The SDLP has delayed its response to the revised policing implementation plan, saying it would give the document urgent consideration over the weekend.
SDLP acceptance of the plan is considered crucial for it to get widespread support among nationalists. However, the party's policing spokesman, Mr Alex Attwood, said it would have to study it carefully to see whether it was "sufficiently close to the spirit of Patten".
"The SDLP has received a copy of the plan and welcomes its publication. This was a key requirement, outlined to the British government arising from the Weston Park proposals," Mr Attwood said.
"The plan is a substantial document and requires substantial consideration. Each line of this document will be fully and carefully assessed by the SDLP.

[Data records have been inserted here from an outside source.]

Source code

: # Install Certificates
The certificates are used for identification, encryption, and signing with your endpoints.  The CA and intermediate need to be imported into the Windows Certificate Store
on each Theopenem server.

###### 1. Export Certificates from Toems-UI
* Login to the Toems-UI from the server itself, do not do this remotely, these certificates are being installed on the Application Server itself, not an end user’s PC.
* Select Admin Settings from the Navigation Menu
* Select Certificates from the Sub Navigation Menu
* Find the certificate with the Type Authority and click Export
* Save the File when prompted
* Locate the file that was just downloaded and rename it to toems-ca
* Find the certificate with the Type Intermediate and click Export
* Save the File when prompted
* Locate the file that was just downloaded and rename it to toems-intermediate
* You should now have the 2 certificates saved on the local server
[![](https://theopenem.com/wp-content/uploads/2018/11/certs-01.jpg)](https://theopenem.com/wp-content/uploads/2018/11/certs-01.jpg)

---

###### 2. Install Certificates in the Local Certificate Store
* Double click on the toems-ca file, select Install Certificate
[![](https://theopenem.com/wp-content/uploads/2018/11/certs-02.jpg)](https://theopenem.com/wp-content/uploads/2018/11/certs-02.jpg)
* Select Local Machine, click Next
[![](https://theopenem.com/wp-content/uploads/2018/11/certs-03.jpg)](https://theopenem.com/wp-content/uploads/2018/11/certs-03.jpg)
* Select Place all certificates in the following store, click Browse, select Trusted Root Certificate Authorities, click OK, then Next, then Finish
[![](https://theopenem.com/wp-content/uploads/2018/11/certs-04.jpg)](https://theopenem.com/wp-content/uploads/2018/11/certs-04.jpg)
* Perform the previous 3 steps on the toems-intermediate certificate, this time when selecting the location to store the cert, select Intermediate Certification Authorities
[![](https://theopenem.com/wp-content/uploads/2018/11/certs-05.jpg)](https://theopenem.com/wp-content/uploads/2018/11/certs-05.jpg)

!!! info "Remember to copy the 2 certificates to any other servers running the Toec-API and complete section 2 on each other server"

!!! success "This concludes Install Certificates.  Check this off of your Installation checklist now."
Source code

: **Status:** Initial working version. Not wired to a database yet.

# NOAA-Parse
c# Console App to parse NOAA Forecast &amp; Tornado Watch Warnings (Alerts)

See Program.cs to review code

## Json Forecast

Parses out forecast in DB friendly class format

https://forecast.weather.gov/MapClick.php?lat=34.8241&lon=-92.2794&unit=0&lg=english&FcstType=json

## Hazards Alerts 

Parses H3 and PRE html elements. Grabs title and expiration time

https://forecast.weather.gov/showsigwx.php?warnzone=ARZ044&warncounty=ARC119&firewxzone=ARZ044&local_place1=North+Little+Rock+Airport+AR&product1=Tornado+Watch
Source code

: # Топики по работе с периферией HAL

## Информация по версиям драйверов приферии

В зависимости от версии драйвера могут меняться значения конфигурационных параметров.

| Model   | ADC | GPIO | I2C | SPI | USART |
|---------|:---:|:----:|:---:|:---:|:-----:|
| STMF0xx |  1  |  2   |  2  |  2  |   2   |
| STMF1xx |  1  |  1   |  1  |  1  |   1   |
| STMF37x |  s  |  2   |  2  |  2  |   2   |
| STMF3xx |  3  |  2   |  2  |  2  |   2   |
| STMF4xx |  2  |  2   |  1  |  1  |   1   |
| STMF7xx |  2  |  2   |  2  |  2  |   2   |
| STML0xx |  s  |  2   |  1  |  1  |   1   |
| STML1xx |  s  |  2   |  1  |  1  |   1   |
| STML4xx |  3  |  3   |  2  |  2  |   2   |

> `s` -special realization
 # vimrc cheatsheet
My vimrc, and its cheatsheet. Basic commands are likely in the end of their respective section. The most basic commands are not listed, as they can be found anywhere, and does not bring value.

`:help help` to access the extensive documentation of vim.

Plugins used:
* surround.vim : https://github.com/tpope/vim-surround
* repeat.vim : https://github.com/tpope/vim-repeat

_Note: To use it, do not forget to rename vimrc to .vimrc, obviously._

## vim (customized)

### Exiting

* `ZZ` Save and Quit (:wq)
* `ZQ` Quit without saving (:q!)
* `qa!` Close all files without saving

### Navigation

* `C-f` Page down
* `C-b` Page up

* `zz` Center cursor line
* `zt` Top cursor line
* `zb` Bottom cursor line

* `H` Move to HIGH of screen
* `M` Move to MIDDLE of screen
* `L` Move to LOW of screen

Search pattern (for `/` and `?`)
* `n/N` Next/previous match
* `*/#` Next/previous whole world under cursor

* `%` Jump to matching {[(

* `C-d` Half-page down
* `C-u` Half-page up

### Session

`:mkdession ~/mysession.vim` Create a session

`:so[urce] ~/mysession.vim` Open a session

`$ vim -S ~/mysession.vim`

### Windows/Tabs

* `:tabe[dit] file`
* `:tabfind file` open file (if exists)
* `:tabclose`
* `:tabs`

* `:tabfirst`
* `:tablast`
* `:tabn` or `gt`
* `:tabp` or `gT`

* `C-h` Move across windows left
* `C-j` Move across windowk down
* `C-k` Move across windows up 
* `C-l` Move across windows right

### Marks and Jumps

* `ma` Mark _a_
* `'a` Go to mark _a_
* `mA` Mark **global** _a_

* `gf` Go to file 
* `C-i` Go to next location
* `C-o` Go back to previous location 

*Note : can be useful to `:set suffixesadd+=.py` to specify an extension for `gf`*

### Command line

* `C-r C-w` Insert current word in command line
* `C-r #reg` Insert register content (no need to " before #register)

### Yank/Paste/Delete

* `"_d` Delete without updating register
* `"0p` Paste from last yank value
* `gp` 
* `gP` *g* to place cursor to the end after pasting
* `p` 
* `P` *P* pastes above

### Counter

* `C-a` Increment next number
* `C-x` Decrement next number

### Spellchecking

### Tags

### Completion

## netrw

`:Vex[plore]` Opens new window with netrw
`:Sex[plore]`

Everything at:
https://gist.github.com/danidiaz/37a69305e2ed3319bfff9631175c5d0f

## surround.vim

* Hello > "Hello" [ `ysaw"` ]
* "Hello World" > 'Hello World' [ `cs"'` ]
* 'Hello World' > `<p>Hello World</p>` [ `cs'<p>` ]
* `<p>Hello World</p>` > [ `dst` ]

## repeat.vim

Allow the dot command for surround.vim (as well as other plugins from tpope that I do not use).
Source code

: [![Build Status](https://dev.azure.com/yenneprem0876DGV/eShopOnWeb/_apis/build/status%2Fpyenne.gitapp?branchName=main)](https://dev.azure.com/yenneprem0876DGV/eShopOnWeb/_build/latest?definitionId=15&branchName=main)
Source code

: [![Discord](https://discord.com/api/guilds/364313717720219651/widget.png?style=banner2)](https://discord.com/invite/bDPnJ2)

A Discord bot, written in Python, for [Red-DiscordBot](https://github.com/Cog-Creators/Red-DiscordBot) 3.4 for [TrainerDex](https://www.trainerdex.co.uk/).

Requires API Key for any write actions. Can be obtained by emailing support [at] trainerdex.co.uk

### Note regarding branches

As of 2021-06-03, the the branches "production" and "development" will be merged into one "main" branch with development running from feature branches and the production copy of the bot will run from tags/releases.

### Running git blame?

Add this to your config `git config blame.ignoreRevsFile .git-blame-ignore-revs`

"The SDLP has fought hard in Westminster and elsewhere over the last two years to retrieve Patten from the Mandelson legislation. Policing is so central and crucial to the future of the people of the North of Ireland that it requires serious judgment, not snap judgment."

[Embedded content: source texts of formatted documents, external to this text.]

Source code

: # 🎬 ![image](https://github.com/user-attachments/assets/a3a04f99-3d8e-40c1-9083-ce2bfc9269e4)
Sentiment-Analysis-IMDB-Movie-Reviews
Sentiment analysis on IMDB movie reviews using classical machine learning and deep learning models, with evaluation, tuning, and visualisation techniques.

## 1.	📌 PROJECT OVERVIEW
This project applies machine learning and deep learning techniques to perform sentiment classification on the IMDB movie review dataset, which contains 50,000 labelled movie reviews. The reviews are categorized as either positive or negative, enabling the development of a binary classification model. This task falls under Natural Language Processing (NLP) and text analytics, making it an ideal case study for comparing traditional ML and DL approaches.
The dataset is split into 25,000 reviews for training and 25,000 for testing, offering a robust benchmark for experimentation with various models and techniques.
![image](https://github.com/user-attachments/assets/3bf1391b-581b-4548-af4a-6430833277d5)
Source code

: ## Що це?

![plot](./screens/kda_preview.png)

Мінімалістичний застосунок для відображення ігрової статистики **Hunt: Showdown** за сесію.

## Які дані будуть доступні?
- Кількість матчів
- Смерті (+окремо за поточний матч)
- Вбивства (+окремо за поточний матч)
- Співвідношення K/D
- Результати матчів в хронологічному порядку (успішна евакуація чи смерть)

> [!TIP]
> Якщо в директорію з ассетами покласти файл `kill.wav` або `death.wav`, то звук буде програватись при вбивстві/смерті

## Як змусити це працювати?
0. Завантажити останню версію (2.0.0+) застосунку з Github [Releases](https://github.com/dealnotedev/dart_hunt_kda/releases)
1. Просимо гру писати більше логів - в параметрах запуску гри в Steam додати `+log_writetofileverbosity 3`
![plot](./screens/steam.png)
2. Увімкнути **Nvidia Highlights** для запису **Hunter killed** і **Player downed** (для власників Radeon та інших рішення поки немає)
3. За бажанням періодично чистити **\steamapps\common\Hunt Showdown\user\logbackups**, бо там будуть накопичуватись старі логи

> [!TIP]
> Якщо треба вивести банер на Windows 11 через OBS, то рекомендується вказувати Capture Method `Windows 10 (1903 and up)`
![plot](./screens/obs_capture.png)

Mr Attwood criticised Sinn Fein for what he described as its "summary dismissal" of the plan. "The document outlines proposals, both in law and in practice, that require serious assessment by those really committed to a new beginning for policing and not summary dismissal," he said.
Earlier, Sinn Fein described the document as "seriously flawed", saying it failed to provide a clear route towards the new beginning to policing promised in the Belfast Agreement.

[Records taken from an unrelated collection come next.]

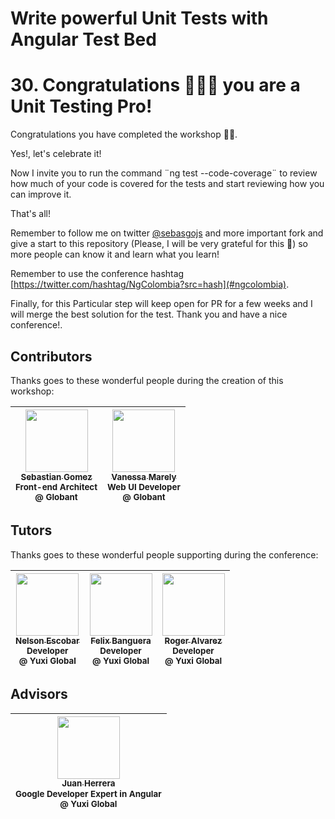 # Write powerful Unit Tests with Angular Test Bed

# 30. Congratulations 🎉🎉🎉 you are a Unit Testing Pro!

Congratulations you have completed the workshop 👯🏿‍.

Yes!, let's celebrate it!

Now I invite you to run the command ¨ng test --code-coverage¨ to review how much of your code is covered for the tests and start reviewing how you can improve it.

That's all!

Remember to follow me on twitter [@sebasgojs](https://twitter.com/sebasgojs) and more important fork and give a start to this repository (Please, I will be very grateful for this 🙏) so more people can know it and learn what you learn!

Remember to use the conference hashtag [https://twitter.com/hashtag/NgColombia?src=hash](#ngcolombia).

Finally, for this Particular step will keep open for PR for a few weeks and I will merge the best solution for the test. Thank you and have a nice conference!.

## Contributors

Thanks goes to these wonderful people during the creation of this workshop:

<!-- ALL-CONTRIBUTORS-LIST:START - Do not remove or modify this section -->
<!-- prettier-ignore -->
| [<img src="https://avatars2.githubusercontent.com/u/2058936?s=400&u=bea0f4e7c6a1cca4e2cf8b770494149aca4c14c2&v=4" width="100px;"/><br /><sub><b>Sebastian Gomez</b></sub>](https://twitter.com/sebasgojs)<br /><sub>Front-end Architect <br />@ Globant </sub> | [<img src="https://avatars1.githubusercontent.com/u/4331491?s=460&v=4" width="100px;"/><br /><sub><b>Vanessa Marely</b></sub>](https://twitter.com/vanessamarely )<br /><sub>Web UI Developer <br />@ Globant</sub> |
| :--------------------------------------------------------------------------------------------------------------------------------------------------------------------------------: | :-------------------------------------------------------------------------------------------------------------------------------------------------------------------------------: |


<!-- ALL-CONTRIBUTORS-LIST:END -->

## Tutors

Thanks goes to these wonderful people supporting during the conference:

<!-- ALL-CONTRIBUTORS-LIST:START - Do not remove or modify this section -->
<!-- prettier-ignore -->
| [<img src="https://i.imgur.com/tzrn4sk.png" width="100px;"/><br /><sub><b>Nelson Escobar</b></sub>](https://twitter.com/nelsonholic)<br /><sub>Developer <br />@ Yuxi Global</sub> | [<img src="https://i.imgur.com/6zTPxlH.jpg" width="100px;"/><br /><sub><b>Felix Banguera</b></sub>](https://twitter.com/JFBanguera)<br /><sub>Developer <br />@ Yuxi Global</sub> | [<img src="https://i.imgur.com/J18hfch.png" width="100px;"/><br /><sub><b>Roger Alvarez</b></sub>](https://twitter.com/rroyalcas)<br /><sub>Developer <br />@ Yuxi Global</sub> |
| :--------------------------------------------------------------------------------------------------------------------------------------------------------------------------------: | :-------------------------------------------------------------------------------------------------------------------------------------------------------------------------------: | :-----------------------------------------------------------------------------------------------------------------------------------------------------------------------------: |


<!-- ALL-CONTRIBUTORS-LIST:END -->

## Advisors

<!-- ALL-CONTRIBUTORS-LIST:START - Do not remove or modify this section -->
<!-- prettier-ignore -->
| [<img src="https://avatars1.githubusercontent.com/u/3171900?s=460&v=4" width="100px;"/><br /><sub><b>Juan Herrera</b></sub>](https://twitter.com/sebasgojs)<br /><sub>Google Developer Expert in Angular <br />@ Yuxi Global </sub> |
| :--------------------------------------------------------------------------------------------------------------------------------------------------------------------------------: |

<!-- ALL-CONTRIBUTORS-LIST:END -->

Addressing a press conference, the party chairman, Mr Mitchel McLaughlin, said the published plan represented "a failure of leadership by the British government.
"It is a seriously flawed plan which fails to meet the threshold for a new beginning to policing set out by the Patten Commission. On that basis, our party is not in a position to accept the plan as it currently stands."
Mr McLaughlin said that following an "exhaustive, line-by-line analysis" of the plan, his party had reached the conclusion that it did not go far enough.
"In other words, the fault lines in the plan will prevent the nationalist and republican community from joining or supporting this police service."
The main "fault line", according to Sinn Fein, is the fact that many of the proposals are dependent on the assessment of the security situation by the Chief Constable and, in a wider sense, the Northern Secretary.
The party is also unhappy about the restricted powers of the Policing Board and the Ombudsman.
"In light of all of this, it is Sinn Fein's considered view that the implementation plan on policing does not bridge the gap between the Mandelson legislation and the Patten report," the party said.
"In that context and at this time Sinn Fein will not be making appointments to the policing board," the party chairman concluded.